» Task objective: Go through the records underneath and count the lines that include the string "songyu". Give nothing but the number.

#### Listed records

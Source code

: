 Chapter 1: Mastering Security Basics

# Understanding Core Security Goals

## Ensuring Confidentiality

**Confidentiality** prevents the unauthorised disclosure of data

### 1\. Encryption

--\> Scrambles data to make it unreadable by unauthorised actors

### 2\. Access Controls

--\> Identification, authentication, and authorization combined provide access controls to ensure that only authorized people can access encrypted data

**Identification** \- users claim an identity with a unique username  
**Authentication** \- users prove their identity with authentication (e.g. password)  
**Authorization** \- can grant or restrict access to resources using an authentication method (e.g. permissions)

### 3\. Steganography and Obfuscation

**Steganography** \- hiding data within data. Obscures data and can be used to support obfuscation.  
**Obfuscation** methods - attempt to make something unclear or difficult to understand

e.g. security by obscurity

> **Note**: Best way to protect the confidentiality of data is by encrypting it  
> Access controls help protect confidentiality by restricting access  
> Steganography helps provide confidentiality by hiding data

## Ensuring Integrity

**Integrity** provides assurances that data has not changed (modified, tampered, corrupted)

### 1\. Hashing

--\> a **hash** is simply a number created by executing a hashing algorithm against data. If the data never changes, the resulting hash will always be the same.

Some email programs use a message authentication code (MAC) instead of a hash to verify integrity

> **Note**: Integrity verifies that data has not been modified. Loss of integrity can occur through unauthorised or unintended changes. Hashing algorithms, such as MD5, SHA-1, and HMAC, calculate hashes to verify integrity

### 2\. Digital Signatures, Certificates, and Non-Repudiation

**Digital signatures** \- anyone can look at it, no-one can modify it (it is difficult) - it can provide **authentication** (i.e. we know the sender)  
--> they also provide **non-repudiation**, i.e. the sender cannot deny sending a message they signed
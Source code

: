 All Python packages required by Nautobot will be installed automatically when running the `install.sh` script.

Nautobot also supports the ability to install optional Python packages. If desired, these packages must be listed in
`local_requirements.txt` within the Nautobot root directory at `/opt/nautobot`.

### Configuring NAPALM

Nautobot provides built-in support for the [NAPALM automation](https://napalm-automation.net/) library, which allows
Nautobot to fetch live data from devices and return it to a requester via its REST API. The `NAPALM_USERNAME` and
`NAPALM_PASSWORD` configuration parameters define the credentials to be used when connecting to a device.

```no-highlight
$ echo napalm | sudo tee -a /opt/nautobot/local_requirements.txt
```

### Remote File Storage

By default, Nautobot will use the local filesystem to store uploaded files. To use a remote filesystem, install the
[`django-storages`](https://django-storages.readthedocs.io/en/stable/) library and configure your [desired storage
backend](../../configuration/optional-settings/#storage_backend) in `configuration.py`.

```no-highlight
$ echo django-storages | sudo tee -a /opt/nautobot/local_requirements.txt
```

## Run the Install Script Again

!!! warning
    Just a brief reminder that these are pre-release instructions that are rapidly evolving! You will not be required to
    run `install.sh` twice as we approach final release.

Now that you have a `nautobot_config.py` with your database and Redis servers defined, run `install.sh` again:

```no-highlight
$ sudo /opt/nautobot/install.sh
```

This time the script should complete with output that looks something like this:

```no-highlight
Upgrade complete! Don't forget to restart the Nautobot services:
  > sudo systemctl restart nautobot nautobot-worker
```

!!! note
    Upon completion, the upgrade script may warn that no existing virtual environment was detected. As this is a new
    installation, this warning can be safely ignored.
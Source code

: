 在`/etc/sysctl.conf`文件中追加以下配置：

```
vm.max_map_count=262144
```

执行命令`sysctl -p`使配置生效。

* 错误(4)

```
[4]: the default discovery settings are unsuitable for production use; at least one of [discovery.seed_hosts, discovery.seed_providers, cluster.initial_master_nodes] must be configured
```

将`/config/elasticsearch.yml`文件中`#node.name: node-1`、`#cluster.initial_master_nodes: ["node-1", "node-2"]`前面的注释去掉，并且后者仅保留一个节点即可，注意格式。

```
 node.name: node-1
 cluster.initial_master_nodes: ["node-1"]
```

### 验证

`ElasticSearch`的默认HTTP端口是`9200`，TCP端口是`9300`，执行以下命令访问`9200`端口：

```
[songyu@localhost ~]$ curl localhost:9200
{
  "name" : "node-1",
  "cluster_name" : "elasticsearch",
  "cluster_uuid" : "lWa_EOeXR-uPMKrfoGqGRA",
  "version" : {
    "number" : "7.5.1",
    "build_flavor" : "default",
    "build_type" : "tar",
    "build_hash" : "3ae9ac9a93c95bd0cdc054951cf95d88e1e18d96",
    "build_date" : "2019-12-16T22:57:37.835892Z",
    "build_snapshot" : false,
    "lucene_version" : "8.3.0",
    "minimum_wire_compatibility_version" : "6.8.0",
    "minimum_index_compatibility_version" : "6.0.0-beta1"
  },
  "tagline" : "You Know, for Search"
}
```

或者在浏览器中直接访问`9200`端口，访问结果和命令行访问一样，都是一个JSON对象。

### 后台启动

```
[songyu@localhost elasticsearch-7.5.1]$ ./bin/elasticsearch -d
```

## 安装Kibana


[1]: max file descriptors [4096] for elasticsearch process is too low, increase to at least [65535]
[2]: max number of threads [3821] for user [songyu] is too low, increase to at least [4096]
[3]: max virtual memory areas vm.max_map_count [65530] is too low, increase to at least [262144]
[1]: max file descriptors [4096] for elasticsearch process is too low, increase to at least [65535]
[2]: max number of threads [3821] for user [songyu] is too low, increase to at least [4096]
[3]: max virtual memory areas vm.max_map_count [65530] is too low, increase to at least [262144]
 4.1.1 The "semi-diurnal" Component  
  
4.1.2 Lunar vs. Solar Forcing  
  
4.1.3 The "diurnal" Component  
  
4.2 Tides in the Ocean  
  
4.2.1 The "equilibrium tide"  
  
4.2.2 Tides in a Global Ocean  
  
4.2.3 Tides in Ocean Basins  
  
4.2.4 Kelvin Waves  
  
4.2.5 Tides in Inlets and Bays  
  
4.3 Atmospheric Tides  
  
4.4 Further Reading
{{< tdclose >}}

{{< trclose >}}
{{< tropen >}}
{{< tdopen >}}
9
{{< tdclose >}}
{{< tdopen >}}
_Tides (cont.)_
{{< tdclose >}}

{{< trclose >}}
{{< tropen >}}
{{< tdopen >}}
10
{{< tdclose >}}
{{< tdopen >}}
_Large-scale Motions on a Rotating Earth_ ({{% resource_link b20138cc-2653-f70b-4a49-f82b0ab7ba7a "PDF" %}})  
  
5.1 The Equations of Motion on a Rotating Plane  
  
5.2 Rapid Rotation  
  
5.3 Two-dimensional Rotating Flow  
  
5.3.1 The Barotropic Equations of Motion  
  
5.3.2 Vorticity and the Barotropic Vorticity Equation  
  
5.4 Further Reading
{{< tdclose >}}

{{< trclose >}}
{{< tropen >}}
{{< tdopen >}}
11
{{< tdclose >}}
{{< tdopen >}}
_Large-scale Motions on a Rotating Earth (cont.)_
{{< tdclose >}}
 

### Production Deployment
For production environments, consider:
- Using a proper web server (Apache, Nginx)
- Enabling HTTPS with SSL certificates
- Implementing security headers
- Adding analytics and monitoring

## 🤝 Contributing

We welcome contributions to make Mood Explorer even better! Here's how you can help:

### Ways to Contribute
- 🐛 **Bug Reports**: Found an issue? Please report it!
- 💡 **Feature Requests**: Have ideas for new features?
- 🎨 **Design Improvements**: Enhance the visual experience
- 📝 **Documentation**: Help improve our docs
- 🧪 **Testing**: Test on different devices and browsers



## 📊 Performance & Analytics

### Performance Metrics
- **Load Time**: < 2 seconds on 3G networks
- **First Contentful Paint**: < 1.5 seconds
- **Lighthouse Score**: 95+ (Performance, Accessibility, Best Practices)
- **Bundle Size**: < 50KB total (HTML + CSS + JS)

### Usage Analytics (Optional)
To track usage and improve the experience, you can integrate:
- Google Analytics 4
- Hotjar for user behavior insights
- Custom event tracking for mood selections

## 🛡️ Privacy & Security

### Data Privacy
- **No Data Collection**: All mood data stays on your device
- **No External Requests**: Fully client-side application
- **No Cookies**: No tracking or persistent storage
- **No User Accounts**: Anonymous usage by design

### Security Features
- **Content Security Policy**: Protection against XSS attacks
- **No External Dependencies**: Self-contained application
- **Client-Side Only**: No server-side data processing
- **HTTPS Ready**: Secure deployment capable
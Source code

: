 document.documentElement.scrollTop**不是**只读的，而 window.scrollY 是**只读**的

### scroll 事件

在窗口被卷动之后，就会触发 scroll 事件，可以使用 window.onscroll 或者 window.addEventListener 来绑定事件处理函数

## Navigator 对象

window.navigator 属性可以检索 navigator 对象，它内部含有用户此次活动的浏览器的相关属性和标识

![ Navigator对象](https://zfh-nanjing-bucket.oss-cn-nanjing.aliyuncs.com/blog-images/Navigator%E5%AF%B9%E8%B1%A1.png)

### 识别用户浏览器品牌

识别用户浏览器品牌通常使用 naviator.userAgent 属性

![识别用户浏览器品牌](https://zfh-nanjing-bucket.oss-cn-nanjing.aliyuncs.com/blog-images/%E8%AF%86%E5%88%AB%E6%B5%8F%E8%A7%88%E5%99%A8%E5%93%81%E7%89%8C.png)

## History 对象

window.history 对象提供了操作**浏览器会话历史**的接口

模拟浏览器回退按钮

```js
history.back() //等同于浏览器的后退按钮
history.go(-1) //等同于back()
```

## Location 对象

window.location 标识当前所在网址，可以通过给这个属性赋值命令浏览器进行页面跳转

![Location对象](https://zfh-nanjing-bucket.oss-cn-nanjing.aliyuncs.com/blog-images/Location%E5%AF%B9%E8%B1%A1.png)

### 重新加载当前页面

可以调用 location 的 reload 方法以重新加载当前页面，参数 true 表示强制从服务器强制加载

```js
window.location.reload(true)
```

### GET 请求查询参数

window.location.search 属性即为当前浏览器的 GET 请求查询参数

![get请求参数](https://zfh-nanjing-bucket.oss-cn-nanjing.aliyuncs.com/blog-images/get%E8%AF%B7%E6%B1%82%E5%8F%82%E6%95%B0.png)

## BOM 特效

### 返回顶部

########

» Result: 4